How many lines in these records hold the string "awesome"? Reply with the number alone.
[RECORDS FOR THIS EXERCISE — start]
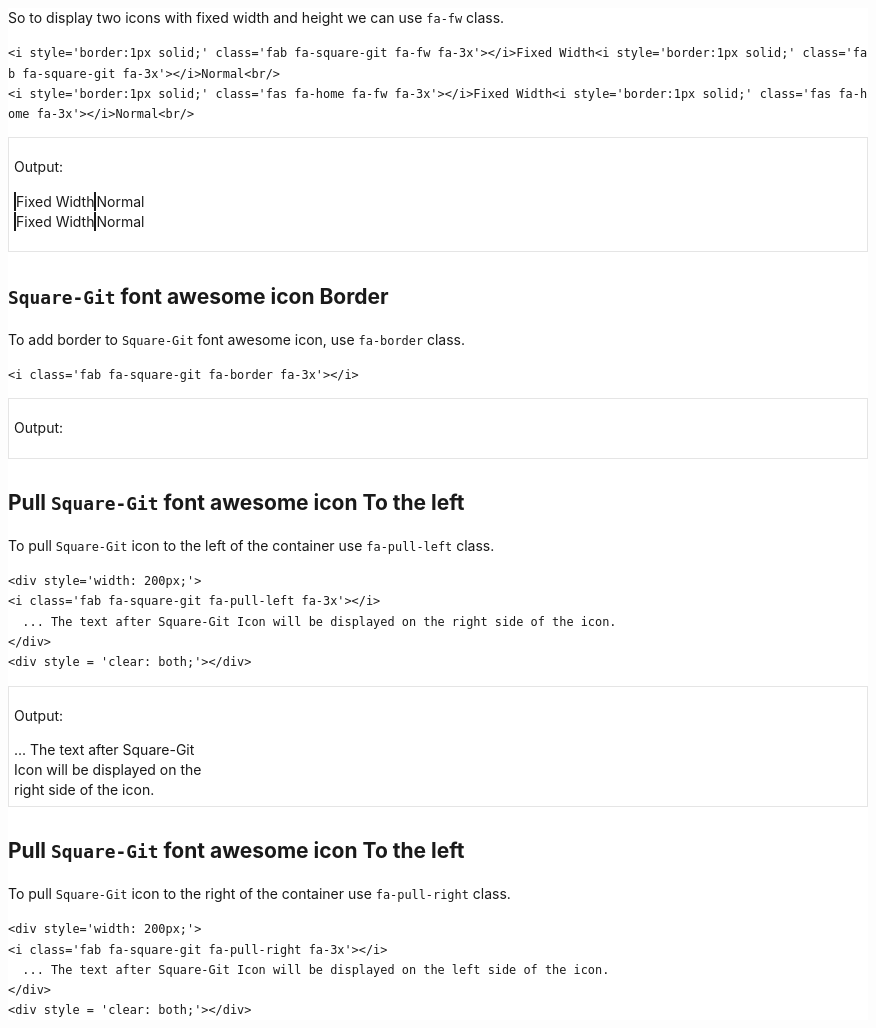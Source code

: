 So to display two icons with fixed width and height we can use `fa-fw` class.
```
<i style='border:1px solid;' class='fab fa-square-git fa-fw fa-3x'></i>Fixed Width<i style='border:1px solid;' class='fab fa-square-git fa-3x'></i>Normal<br/>
<i style='border:1px solid;' class='fas fa-home fa-fw fa-3x'></i>Fixed Width<i style='border:1px solid;' class='fas fa-home fa-3x'></i>Normal<br/>

```

<div style='border:1px solid rgba(0,0,0,.1);margin-bottom:10px;padding:5px;'>
<p>Output:</p>


<i style='border:1px solid;' class='fab fa-square-git fa-fw fa-3x'></i>Fixed Width<i style='border:1px solid;' class='fab fa-square-git fa-3x'></i>Normal<br/>
<i style='border:1px solid;' class='fas fa-home fa-fw fa-3x'></i>Fixed Width<i style='border:1px solid;' class='fas fa-home fa-3x'></i>Normal<br/>

</div>

## `Square-Git` font awesome icon Border
To add border to `Square-Git` font awesome icon, use `fa-border` class.
```
<i class='fab fa-square-git fa-border fa-3x'></i>
```

<div style='border:1px solid rgba(0,0,0,.1);margin-bottom:10px;padding:5px;'>
<p>Output:</p>


<i class='fab fa-square-git fa-border fa-3x'></i>
</div>

## Pull `Square-Git` font awesome icon To the left
To pull `Square-Git` icon to the left of the container use `fa-pull-left` class.
```
<div style='width: 200px;'>
<i class='fab fa-square-git fa-pull-left fa-3x'></i>
  ... The text after Square-Git Icon will be displayed on the right side of the icon.
</div>
<div style = 'clear: both;'></div>
```

<div style='border:1px solid rgba(0,0,0,.1);margin-bottom:10px;padding:5px;'>
<p>Output:</p>


<div style='width: 200px;'>
<i class='fab fa-square-git fa-pull-left fa-3x'></i>
  ... The text after Square-Git Icon will be displayed on the right side of the icon.
</div>
<div style = 'clear: both;'></div>
</div>

## Pull `Square-Git` font awesome icon To the left
To pull `Square-Git` icon to the right of the container use `fa-pull-right` class.
```
<div style='width: 200px;'>
<i class='fab fa-square-git fa-pull-right fa-3x'></i>
  ... The text after Square-Git Icon will be displayed on the left side of the icon.
</div>
<div style = 'clear: both;'></div>
```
[RECORDS FOR THIS EXERCISE — finish]
* THE COMPLETED TASK *
4